Families take Roboski incident to European court

Families take Roboski incident to European court

ŞIRNAK
The families of the people killed in the Roboski incident, in which 34 civilians died in an airstrike, have taken the case to the European Court of Human Rights (ECHR). A total of 281 people were involved in the application, saying the fact that the airstrike carried out in the Uludere district of the southeastern province of Şırnak wasn’t “properly investigated violates the right to live.”

“All of the injustices, unlawfulness, including violations of basic rights, directed at the families of the ones killed in Roboski are involved in the application,” a Peoples’ Democratic Party (HDP) lawmaker from Şırnak, Ferhat Encü, told Bianet on Aug. 23. 

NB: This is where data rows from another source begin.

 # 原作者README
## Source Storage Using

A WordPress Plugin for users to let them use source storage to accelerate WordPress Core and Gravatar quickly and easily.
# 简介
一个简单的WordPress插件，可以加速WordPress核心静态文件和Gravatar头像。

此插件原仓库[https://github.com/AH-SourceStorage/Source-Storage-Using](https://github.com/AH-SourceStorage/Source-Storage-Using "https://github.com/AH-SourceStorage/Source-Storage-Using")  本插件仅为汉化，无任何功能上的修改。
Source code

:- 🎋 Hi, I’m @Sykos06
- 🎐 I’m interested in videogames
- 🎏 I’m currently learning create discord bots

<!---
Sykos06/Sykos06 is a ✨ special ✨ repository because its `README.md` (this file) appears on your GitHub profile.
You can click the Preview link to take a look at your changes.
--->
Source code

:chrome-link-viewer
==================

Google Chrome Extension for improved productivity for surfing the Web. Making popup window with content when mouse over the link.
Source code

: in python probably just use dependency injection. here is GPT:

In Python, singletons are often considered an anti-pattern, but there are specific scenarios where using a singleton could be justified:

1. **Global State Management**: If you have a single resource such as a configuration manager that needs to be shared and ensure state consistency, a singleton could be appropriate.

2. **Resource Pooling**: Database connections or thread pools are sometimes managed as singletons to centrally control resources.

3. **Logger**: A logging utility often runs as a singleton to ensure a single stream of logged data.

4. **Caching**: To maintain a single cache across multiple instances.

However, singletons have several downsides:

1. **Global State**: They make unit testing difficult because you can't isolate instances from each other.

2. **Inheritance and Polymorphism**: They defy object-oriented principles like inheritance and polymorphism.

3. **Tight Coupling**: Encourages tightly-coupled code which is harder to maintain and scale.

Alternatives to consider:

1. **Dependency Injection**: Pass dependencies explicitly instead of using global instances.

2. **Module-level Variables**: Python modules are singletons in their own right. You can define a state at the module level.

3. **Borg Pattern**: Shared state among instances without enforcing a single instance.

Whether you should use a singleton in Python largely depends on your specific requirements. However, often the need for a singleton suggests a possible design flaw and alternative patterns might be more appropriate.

A total of 34 civilians, who were allegedly mistaken for outlawed Kurdistan Workers’ Party (PKK) militants smuggling goods into Turkey, were killed on Dec. 28, 2011, in attacks carried out by F-16s and unmanned aerial vehicles. Some of Encü’s relatives were among those killed.

“Our priority is finding the perpetrators. We ask for a decision for the ones involved in the massacre to be brought to court,” he also said. 

Turkish Energy Minister Berat Albayrak recently commented on the incident, saying the case would be reinvestigated, as he commented on the July 15 failed coup attempt, believed to have been masterminded by U.S.-based Islamic preacher Fethullah Gülen.

Albayrak also said the coup attempt brought up “new questions” on the Roboski incident, adding that the prosecutors would reexamine the Air Force’s actions in both cases. 

Akın Öztürk, a former Air Force chief already arrested as one of the key suspects in the coup plot, was the chief of the Turkish air staff when the Roboski incident took place.

When asked about alleged Gülen involvement in the incident, Encü said, “The main responsibility is on the government.”

“There can be other powers involved in the massacre, but overall the government carries the main responsibility for it,” he added.